The millions in salaries and bonuses going to executives at for-profit college companies came under scrutiny Monday as the ranking Democrat on a House of Representatives oversight committee issued a demand to the chief executives of 13 higher-education companies to provide documents on pay details so the committee can "investigate how the structure of your executive-compensation packages affects the performance of students educated with taxpayer funds."
In letters sent and made public Monday, Rep. Elijah E. Cummings, who serves on the House Oversight and Government Reform Committee, demanded salary information from the CEO's and other senior executives to determine if the pay is "appropriately tied" to the students' outcomes.
"The American taxpayers fund these schools through billions of dollars in tuition assistance, but there is little evidence that lavish executive pay is linked to the well-being of the students they are supposed to educate," said Mr. Cummings in a news release Monday. "When compared to public and nonprofit schools, for-profit companies spend a smaller percentage of their funds on student education, reserving more for marketing, advertising, recruitment, and other noneducation expenses," said Mr. Cummings, in the release
In each individualized letter, Representative Cummings, from Maryland, noted the high proportion of revenues coming to the company via federal aid, the rate at which students default on their federal loans, and the share of operating expense the company puts to educational costs.
The letter to President and CEO Andrew S. Clark of Bridgepoint Education, for example, says the company in 2010 received more than 85 percent of revenues—more than $713-million—from federal student-aid programs, spent 38 percent of expenses toward education, and recorded a loan-default rate of 19.8 percent for students three years after leaving college, while paying Mr. Clark $2.2-million in salary, stock options, and bonuses. Bridgepoint owns Ashford University and the University of the Rockies.

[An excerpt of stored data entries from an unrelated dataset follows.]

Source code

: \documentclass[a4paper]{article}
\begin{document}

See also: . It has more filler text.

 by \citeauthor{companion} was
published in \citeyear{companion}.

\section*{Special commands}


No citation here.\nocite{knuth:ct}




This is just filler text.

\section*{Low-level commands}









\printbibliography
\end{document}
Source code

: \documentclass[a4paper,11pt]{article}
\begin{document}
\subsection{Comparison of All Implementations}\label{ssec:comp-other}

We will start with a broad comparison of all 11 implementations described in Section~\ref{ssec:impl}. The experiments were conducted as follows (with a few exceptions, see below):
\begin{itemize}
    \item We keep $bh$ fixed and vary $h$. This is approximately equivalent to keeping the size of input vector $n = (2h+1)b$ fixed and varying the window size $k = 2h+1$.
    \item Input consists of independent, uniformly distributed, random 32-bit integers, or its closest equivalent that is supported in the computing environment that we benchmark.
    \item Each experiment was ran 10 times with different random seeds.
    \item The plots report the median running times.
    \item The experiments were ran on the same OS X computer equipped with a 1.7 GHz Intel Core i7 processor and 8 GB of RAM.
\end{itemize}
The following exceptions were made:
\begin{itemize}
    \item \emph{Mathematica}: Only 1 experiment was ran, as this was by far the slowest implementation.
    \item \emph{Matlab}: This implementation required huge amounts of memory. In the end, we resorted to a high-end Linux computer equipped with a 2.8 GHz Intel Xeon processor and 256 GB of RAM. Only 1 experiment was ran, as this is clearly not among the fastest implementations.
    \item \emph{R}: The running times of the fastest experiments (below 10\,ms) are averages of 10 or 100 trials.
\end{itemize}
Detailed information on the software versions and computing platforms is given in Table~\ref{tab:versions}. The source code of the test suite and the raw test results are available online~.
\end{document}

Mr. Cummings said at least two of the executives who are the focus of the investigation, Daniel M. Hamburger of DeVry Inc. and Kevin M. Modany of ITT Educational Services, were paid in excess of $6-million in salary, stock, and bonuses in 2010.
In addition to Bridgepoint, DeVry, and ITT, Representative Cummings is seeking unredacted copies of compensation agreements by December 23 from the Apollo Group, parent of the University of Phoenix; Capella Education; Career Education Corporation; Corinthian Colleges; Education Management Corporation; Grand Canyon Education; Kaplan; Lincoln Education; Strayer Education; and Universal Technical Institute.
This is hardly the first time the committee has taken on the issue of executive pay. As Mr. Cummings noted in his letter, the committee in November held hearings over pay to the chief executives of Fannie Mae and Freddie Mac, which serve the mortgage market.
The interim president of the Association of Private Sector Colleges and Universities, Brian Moran, called the investigation “just more politics” and questioned its focus. “Rather than singling out one sector, we hope that Representative Cummings evaluates all areas of higher education so that the true beneficiary is the student,” Mr. Moran said in a news release. He also noted that the investigation ignores the high pay going to coaches in big-time college sports.